Хэммет слушал, кивал, давая профессору выговориться. Потом повернул разговор на акул. Не просто на акул, но на тех, что водятся в пресных водах. Или заплывают туда.
– О, мсье Хамми! – Именно так выговаривал профессор Лу фамилию детектива. – Вы совершенно правы, мсье Хамми! Акулы на редкость интересные твари, на редкость. Совершенно примитивные – и в то же время весьма загадочные! Невозможно просчитать, что творится в их крошечных мозгах, совершенно невозможно! Акула может мирно плавать бок о бок с купальщиками и никого не трогать, а потом появиться там, где никто ее не ждет, где никто и никогда не видел акул – и напасть.
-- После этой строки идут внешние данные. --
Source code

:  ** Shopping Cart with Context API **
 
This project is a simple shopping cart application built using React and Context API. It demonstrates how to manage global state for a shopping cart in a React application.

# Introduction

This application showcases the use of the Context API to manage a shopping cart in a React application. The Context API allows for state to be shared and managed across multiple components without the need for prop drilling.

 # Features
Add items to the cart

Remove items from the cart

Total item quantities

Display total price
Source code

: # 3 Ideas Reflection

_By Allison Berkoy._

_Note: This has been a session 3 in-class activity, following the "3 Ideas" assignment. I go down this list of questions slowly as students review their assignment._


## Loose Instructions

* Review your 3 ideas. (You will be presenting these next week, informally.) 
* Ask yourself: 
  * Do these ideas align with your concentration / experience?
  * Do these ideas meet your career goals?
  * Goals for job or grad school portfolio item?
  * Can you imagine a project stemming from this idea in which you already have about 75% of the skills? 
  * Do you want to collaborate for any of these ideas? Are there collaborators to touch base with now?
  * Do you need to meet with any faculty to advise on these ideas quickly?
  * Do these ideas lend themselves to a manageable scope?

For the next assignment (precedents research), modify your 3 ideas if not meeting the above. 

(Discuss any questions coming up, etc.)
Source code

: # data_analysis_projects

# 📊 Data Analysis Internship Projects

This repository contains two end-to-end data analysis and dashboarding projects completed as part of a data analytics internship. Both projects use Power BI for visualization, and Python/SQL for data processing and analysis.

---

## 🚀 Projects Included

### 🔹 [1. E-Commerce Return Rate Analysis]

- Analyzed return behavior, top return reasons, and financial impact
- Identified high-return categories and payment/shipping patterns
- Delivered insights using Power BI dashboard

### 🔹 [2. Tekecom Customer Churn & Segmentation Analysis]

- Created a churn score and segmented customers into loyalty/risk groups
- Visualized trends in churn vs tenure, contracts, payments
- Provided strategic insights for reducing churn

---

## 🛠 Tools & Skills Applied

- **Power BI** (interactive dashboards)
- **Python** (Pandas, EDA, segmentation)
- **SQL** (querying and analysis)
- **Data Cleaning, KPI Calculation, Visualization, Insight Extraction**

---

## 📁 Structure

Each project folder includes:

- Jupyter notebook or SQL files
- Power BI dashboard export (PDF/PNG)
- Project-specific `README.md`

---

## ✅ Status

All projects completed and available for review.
И убить! Да-да, убить! В девяносто первом году в Кадьяке местного жителя Чака Льюиса атаковала синяя акула на глубине тридцать сантиметров. Тридцать сантиметров, мсье! Он стоял в резиновых сапогах в воде и отмывал садок от чешуи и рыбной слизи, когда она напала. Но главное не это. Тварь оказалась синей акулой! Синей, мсье Хамми! Севернее берегов Калифорнии они никогда не заплывают – а остров Кадьяк находится у берегов Аляски! У Льюиса было с собой ружье, и он застрелил хищницу – и только потому случай попал в разряд известных и доказанных! Иначе никто бы не поверил в акулу-людоеда, появившуюся в приполярных водах! А если бы ружья не нашлось под рукой? Что тогда?! Еще бы один человек не вернулся с берега там, где хищных акул не водится и не может водиться?!
Старик с усилием рвет предохранительный пластиковый поясок, срывает колпачок со «свечи». Запальный шнур вспыхивает сам – подносить спичку не надо. Шипение, дымок, вылетающие искры. «Свеча» летит за борт.
– Скушай это! – кричит ей вслед старик.
Секунда тянется, как вечность. Вторая. Третья. Старик кусает губы. Подарки для старого Трэйки лежали у него слишком долго… Осечка?! Не сработает?!
Сработало. Звук, вырвавшийся на поверхность, негромок, но очень мощен, – просто кажется, что большая часть этой мощи лежит в инфраобласти и недоступна человеческому уху – но воспринимается всем телом.
Содрогается лодка, содрогается старик – дошла ударная волна.
По поверхности расходятся волны, в центре возмущения пятно – многочисленные белесые пузырьки рвутся сквозь воду, ставшую в том месте неприятно-маслянистой. Резкий запах чего-то химического. Серебрятся бока всплывших мелких рыбешек. Крупных мало – одна или две, крупные в большинстве своем держатся у дна, и с такой глубины не всплывают…
Старик не обращает на рыбу внимания – ни на мелкую, ни на крупную. Он ищет взглядом одну, самую большую. О миллионах долларов не вспоминает. Кровь кипит азартом схватки и жаждой победы – как у двадцатилетнего. В руках вторая – последняя – «свеча». Он всматривается в озеро и…
И видит совсем не то, что ожидал. В отдалении под углом расходятся две волны – острие этого клина направлено прямо на лодку и быстро приближается. У самой поверхности движется НЕЧТО. Очень большое НЕЧТО.
Проклятье!!!
Тварь после своей неудачной атаки не осталась поблизости. И не ушла на глубину. Сделала широкий круг в верхних слоях воды и возвращается. Заряд пропал зря.
Пальцы, стиснувшие «свечу», белеют от напряжения. Старик высчитывает метры и секунды. Срывает колпачок. Запал вспыхивает, шипит. Старик дает прогореть ему на две трети – и швыряет в ту точку, где через секунду окажется тварь.
Секунда. Вторая. Третья. Ничего.
Осечка. Не сработало.
Тварь все ближе. Старик видит уже не только волны – под водой можно различить смутную огромную тень. Косовски нагибается, затем выпрямляется вновь. В его руках «фермерский» ремингтон – дробовик без приклада, с укороченным толстым стволом.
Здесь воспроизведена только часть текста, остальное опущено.